● **PROBLEM DESCRIPTION**
Starting with the line containing "- 在进行数学计算时，考虑使用直接操作数字的二进制形式的位运算" and going on through the line containing "- 尽管耗费的时间和条用次数", return the lines of the data below exactly, and only those.

● **DATA SHOWN**
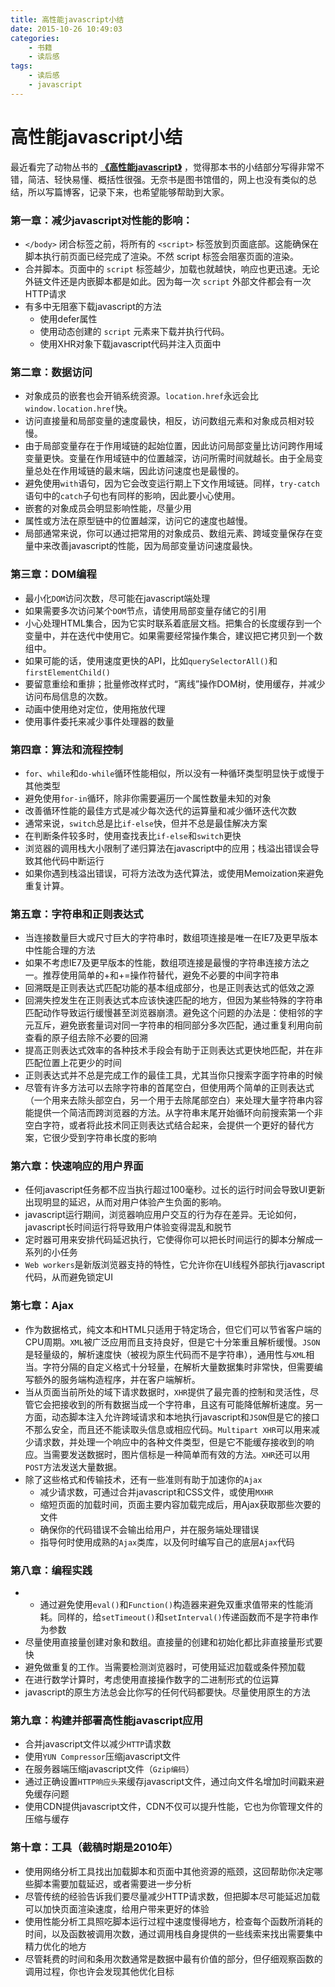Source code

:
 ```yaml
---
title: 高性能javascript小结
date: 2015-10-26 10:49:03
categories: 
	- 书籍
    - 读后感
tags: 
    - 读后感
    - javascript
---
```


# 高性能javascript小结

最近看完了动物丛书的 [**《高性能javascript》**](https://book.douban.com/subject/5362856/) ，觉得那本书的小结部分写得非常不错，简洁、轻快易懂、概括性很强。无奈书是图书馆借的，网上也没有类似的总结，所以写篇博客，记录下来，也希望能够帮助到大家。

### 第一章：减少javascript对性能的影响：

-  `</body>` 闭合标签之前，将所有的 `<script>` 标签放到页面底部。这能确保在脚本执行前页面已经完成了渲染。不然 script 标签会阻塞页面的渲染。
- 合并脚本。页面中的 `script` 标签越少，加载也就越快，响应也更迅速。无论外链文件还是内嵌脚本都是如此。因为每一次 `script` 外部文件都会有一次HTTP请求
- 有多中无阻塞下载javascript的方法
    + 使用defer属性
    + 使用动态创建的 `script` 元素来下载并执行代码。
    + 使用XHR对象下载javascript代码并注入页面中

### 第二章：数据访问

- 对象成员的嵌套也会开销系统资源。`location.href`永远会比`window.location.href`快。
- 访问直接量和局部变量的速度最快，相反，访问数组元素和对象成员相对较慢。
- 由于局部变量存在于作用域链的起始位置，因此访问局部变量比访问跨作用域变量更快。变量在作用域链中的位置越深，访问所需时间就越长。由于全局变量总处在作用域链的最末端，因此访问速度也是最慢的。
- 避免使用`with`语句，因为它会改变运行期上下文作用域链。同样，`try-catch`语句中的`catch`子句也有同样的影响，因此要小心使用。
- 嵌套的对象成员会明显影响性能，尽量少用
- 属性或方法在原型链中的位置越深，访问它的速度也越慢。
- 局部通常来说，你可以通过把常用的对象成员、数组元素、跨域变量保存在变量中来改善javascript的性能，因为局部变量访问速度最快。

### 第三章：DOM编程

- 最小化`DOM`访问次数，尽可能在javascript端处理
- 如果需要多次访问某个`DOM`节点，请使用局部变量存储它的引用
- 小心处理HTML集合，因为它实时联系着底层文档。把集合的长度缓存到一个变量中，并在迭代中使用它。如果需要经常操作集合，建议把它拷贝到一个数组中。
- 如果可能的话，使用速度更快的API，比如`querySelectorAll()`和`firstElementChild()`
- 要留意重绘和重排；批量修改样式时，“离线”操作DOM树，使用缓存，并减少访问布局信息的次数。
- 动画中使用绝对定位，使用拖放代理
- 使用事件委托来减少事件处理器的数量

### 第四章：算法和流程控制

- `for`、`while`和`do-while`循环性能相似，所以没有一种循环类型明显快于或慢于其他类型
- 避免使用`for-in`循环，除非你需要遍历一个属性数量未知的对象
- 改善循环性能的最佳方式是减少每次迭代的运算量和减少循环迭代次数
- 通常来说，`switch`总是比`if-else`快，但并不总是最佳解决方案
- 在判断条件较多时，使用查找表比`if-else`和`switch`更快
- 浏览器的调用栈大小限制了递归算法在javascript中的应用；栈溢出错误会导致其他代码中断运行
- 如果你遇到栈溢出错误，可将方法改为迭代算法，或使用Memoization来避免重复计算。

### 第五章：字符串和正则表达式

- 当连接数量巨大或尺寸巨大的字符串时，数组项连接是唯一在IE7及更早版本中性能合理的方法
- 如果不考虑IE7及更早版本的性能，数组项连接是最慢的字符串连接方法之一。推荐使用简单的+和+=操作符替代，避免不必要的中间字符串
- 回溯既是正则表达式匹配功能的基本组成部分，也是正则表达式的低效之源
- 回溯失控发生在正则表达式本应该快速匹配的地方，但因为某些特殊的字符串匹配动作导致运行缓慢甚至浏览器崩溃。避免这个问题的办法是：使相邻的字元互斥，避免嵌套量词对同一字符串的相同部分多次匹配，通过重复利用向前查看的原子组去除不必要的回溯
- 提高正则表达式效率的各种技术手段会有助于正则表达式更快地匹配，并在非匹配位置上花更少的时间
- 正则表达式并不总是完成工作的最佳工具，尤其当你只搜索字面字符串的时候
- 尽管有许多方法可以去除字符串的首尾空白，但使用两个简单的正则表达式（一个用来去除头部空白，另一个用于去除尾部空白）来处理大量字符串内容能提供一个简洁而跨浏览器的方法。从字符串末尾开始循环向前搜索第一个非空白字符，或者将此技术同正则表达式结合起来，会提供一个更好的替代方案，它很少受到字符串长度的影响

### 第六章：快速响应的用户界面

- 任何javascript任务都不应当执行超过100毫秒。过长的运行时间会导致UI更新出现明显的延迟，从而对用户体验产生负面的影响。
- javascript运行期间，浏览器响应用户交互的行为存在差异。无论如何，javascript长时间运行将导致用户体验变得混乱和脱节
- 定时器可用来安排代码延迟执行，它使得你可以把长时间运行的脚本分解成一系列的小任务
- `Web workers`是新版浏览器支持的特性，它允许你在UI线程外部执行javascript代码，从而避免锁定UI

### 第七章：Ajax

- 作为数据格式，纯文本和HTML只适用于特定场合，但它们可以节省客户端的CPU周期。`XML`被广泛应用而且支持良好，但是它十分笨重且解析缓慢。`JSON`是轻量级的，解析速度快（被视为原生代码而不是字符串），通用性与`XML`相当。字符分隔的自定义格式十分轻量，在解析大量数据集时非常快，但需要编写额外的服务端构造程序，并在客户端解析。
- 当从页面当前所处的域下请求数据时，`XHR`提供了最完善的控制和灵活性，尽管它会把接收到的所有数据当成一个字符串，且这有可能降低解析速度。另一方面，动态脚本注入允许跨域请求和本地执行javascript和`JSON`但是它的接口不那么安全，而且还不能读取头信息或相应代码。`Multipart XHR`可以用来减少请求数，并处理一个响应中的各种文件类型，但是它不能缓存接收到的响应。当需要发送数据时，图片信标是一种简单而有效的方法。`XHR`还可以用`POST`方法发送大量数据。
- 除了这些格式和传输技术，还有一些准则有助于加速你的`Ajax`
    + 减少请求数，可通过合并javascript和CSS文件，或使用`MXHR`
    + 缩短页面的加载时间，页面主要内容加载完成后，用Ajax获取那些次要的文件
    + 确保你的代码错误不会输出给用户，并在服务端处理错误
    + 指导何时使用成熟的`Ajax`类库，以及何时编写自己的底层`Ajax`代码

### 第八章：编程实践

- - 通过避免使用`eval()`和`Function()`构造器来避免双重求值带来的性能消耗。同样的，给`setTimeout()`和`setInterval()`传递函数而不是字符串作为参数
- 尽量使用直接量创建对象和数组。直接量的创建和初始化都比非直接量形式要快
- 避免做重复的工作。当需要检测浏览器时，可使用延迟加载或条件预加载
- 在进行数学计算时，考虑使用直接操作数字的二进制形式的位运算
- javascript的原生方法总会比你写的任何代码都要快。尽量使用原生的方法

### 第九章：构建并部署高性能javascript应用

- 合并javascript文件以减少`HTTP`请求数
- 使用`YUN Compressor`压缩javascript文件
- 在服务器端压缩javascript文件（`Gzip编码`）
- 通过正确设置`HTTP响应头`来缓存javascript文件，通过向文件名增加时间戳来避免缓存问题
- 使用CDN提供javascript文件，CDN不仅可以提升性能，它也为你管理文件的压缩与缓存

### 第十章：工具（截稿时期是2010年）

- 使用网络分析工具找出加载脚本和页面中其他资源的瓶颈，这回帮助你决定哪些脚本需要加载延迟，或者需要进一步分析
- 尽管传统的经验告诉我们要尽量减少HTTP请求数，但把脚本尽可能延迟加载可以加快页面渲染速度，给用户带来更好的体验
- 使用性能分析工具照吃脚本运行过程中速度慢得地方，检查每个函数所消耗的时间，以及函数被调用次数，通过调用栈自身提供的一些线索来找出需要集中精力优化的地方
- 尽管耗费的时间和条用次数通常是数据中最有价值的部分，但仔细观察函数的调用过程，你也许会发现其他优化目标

* * *

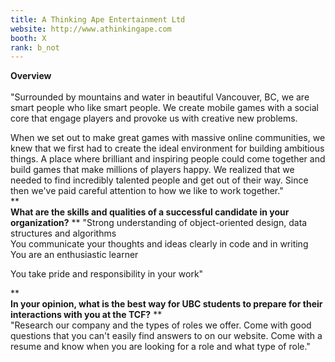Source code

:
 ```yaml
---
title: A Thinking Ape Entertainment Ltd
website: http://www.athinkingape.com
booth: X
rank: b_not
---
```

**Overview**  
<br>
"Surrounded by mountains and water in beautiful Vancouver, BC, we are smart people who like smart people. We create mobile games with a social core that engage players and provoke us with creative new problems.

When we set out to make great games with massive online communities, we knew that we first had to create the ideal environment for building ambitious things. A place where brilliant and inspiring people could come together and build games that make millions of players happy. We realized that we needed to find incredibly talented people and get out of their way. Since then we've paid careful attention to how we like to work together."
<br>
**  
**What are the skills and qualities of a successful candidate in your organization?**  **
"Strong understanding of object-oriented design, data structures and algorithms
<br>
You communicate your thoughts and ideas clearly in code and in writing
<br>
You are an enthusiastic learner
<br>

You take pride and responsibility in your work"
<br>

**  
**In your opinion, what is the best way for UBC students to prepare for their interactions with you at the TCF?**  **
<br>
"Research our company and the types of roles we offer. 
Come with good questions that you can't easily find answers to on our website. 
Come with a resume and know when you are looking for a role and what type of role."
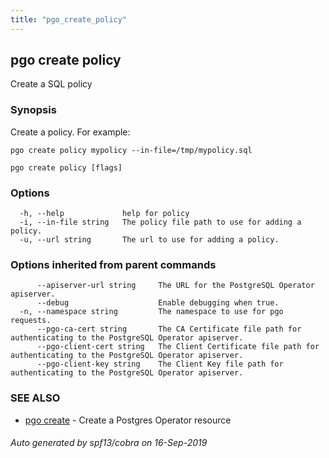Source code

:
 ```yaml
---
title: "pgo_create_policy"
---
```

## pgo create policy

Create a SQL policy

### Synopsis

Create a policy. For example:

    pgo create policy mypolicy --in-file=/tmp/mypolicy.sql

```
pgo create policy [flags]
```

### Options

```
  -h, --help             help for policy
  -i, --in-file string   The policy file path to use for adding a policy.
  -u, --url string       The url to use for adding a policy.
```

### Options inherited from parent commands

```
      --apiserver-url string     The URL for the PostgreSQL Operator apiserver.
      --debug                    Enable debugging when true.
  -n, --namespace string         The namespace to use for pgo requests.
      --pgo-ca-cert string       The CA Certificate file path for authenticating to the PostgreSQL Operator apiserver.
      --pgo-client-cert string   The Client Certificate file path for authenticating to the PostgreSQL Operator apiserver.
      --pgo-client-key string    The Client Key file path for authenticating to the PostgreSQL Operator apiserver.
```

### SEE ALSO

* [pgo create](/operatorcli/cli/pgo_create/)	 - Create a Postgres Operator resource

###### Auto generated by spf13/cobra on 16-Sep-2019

● **TASK OUTPUT**
- 在进行数学计算时，考虑使用直接操作数字的二进制形式的位运算
- javascript的原生方法总会比你写的任何代码都要快。尽量使用原生的方法

### 第九章：构建并部署高性能javascript应用

- 合并javascript文件以减少`HTTP`请求数
- 使用`YUN Compressor`压缩javascript文件
- 在服务器端压缩javascript文件（`Gzip编码`）
- 通过正确设置`HTTP响应头`来缓存javascript文件，通过向文件名增加时间戳来避免缓存问题
- 使用CDN提供javascript文件，CDN不仅可以提升性能，它也为你管理文件的压缩与缓存

### 第十章：工具（截稿时期是2010年）

- 使用网络分析工具找出加载脚本和页面中其他资源的瓶颈，这回帮助你决定哪些脚本需要加载延迟，或者需要进一步分析
- 尽管传统的经验告诉我们要尽量减少HTTP请求数，但把脚本尽可能延迟加载可以加快页面渲染速度，给用户带来更好的体验
- 使用性能分析工具照吃脚本运行过程中速度慢得地方，检查每个函数所消耗的时间，以及函数被调用次数，通过调用栈自身提供的一些线索来找出需要集中精力优化的地方
- 尽管耗费的时间和条用次数通常是数据中最有价值的部分，但仔细观察函数的调用过程，你也许会发现其他优化目标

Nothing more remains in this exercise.